(Saved data entries)
*** Begin section ***

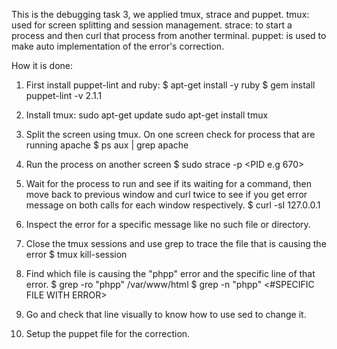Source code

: This is the debugging task 3, we applied tmux, strace and puppet.
tmux: used for screen splitting and session management.
strace: to start a process and then curl that process from another terminal.
puppet: is used to make auto implementation of the error's correction.

How it is done:
1. First install puppet-lint and ruby:
$ apt-get install -y ruby
$ gem install puppet-lint -v 2.1.1

2. Install tmux:
sudo apt-get update
sudo apt-get install tmux

3. Split the screen using tmux.
On one screen check for process that are running apache
$ ps aux | grep apache

4. Run the process on another screen
$ sudo strace -p <PID e.g 670>

5. Wait for the process to run and see if its waiting for a command, then move back to previous window and curl twice to see if you get error message on both calls for each window respectively.
$ curl -sI 127.0.0.1

6. Inspect the error for a specific message like no such file or directory.

7. Close the tmux sessions and use grep to trace the file that is causing the error
$ tmux kill-session

8. Find which file is causing the "phpp" error and the specific line of that error.
$ grep -ro "phpp" /var/www/html
$ grep -n "phpp" <#SPECIFIC FILE WITH ERROR>

9. Go and check that line visually to know how to use sed to change it.

10. Setup the puppet file for the correction.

*** End section ***

- [TASK DESCRIPTION]: Set aside each line above that includes the string "tmux" and report it.

- [SOLVED PROBLEM]:
: This is the debugging task 3, we applied tmux, strace and puppet.
tmux: used for screen splitting and session management.
2. Install tmux:
sudo apt-get install tmux
3. Split the screen using tmux.
7. Close the tmux sessions and use grep to trace the file that is causing the error
$ tmux kill-session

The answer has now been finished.